The vast majority of publications, from local newspapers to trade and professional magazines like the one I edit, have very mixed constituencies. Their audiences are defined by their location, vocation or even their passion but they are likely to encompass a wide political spectrum. This matters because so much of what these titles cover is political – especially the more interesting part - and is getting more so.

In my magazine’s area, international politics affects tariffs, supply chains and markets. Privacy issues affect technology – how it is made as well as how it is used. Climate change affects everything from recycling and product design to vehicle propulsion, the energy mix and just about every corporate strategy and government. Our latest issue looks at what Brexit will mean for skills shortages, collaborative R&D and state aid.

Yet editors have to remain as neutral as they can. Magazines can and should contain a variety of views, within reason, without nailing their political colours to the mast. Local paper journalists were traditionally discouraged form joining political parties. Everyone has their opinions, values and prejudices of course. No one is purely neutral but editors should try. Making the effort is important for maintaining balance and fairness. That doesn’t mean every view is equally valid and has to be given a platform.

It’s more important than ever for editors to stand back and take a balanced, rational and fact-checked view.

Three spheres

Journalism historian Daniel C Hallin divided coverage of the Vietnam war into three spheres. The sphere of consensus contains topics on which just about everyone agrees – it’s the motherhood and apple pie area – and journalists needn’t feel obliged to seek other views for balance. The sphere of legitimate controversy covers areas of mainstream debate, in which journalists can aim for balance in reporting. The sphere of deviance is the more fringe, wild out-there stuff that journalists don’t have to treat too seriously.

We still get complaints from climate sceptics for even mentioning global warming, but the vast majority of scientists consider it a fact and a threat. The president of the US may not agree, as may a few of our readers, but the experts tend to. So, I now edit with the assumption that it is in the consensus sphere. I’m always open to new ideas and new evidence, but giving a platform to a fringe minority just for balance leads to the ‘false equivalence’ of fringe commentators being given the same prominence as mainstream experts.

The second sphere is where much of our coverage is but it is growing as topics move between spheres. The sphere of consensus isn’t as much of a consensus as it was. Increasingly, the sphere of deviance is pushing topics from the sphere of consensus back into the sphere of controversy, putting editors under more pressure.
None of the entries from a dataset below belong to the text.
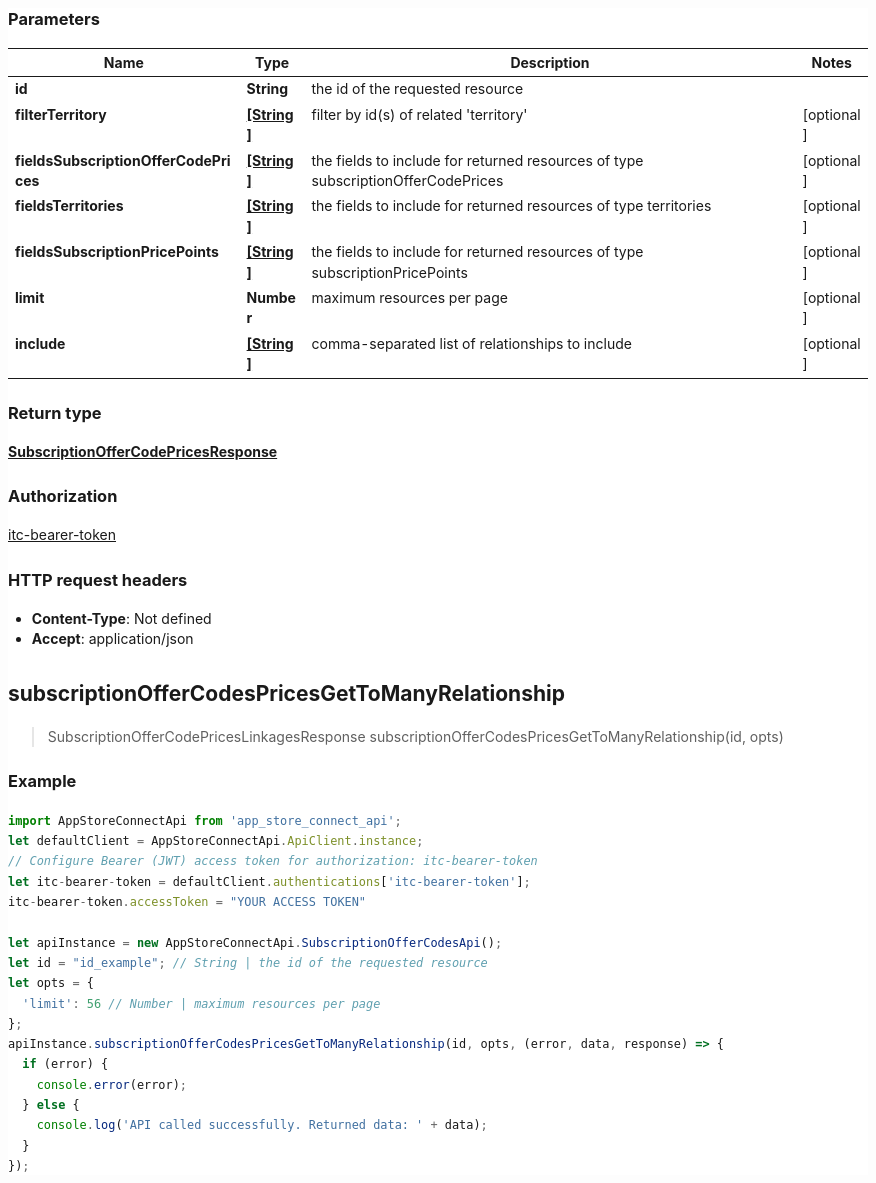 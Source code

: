 ### Parameters


Name | Type | Description  | Notes
------------- | ------------- | ------------- | -------------
 **id** | **String**| the id of the requested resource | 
 **filterTerritory** | [**[String]**](String.md)| filter by id(s) of related &#39;territory&#39; | [optional] 
 **fieldsSubscriptionOfferCodePrices** | [**[String]**](String.md)| the fields to include for returned resources of type subscriptionOfferCodePrices | [optional] 
 **fieldsTerritories** | [**[String]**](String.md)| the fields to include for returned resources of type territories | [optional] 
 **fieldsSubscriptionPricePoints** | [**[String]**](String.md)| the fields to include for returned resources of type subscriptionPricePoints | [optional] 
 **limit** | **Number**| maximum resources per page | [optional] 
 **include** | [**[String]**](String.md)| comma-separated list of relationships to include | [optional] 

### Return type

[**SubscriptionOfferCodePricesResponse**](SubscriptionOfferCodePricesResponse.md)

### Authorization

[itc-bearer-token](../README.md#itc-bearer-token)

### HTTP request headers

- **Content-Type**: Not defined
- **Accept**: application/json


## subscriptionOfferCodesPricesGetToManyRelationship

> SubscriptionOfferCodePricesLinkagesResponse subscriptionOfferCodesPricesGetToManyRelationship(id, opts)



### Example

```javascript
import AppStoreConnectApi from 'app_store_connect_api';
let defaultClient = AppStoreConnectApi.ApiClient.instance;
// Configure Bearer (JWT) access token for authorization: itc-bearer-token
let itc-bearer-token = defaultClient.authentications['itc-bearer-token'];
itc-bearer-token.accessToken = "YOUR ACCESS TOKEN"

let apiInstance = new AppStoreConnectApi.SubscriptionOfferCodesApi();
let id = "id_example"; // String | the id of the requested resource
let opts = {
  'limit': 56 // Number | maximum resources per page
};
apiInstance.subscriptionOfferCodesPricesGetToManyRelationship(id, opts, (error, data, response) => {
  if (error) {
    console.error(error);
  } else {
    console.log('API called successfully. Returned data: ' + data);
  }
});
```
In an age of culture wars and increasing polarisation, it’s more important than ever for editors to stand back and take a balanced, rational and fact-checked view. This idea of political neutrality in journalism is a traditional one but it’s looking quite old-fashioned these days. The proliferation of powerful media platforms, web traffic fuelled by outrage and extremism, the rise of campaigning journalism and just about every other trend in modern media points the other way.

That makes it all the harder to maintain an editor’s neutrality because that obligation extends well beyond our publications. I have strong views about issues from low traffic neighbourhoods to the US election but I keep them out of public. And an editor can end up with less of a voice than the man in the street. I am not complaining; we have a duty to stay neutral. It would just be nice to have my voice back one day.

Giving a platform to a fringe minority just for balance leads to a ‘false equivalence’.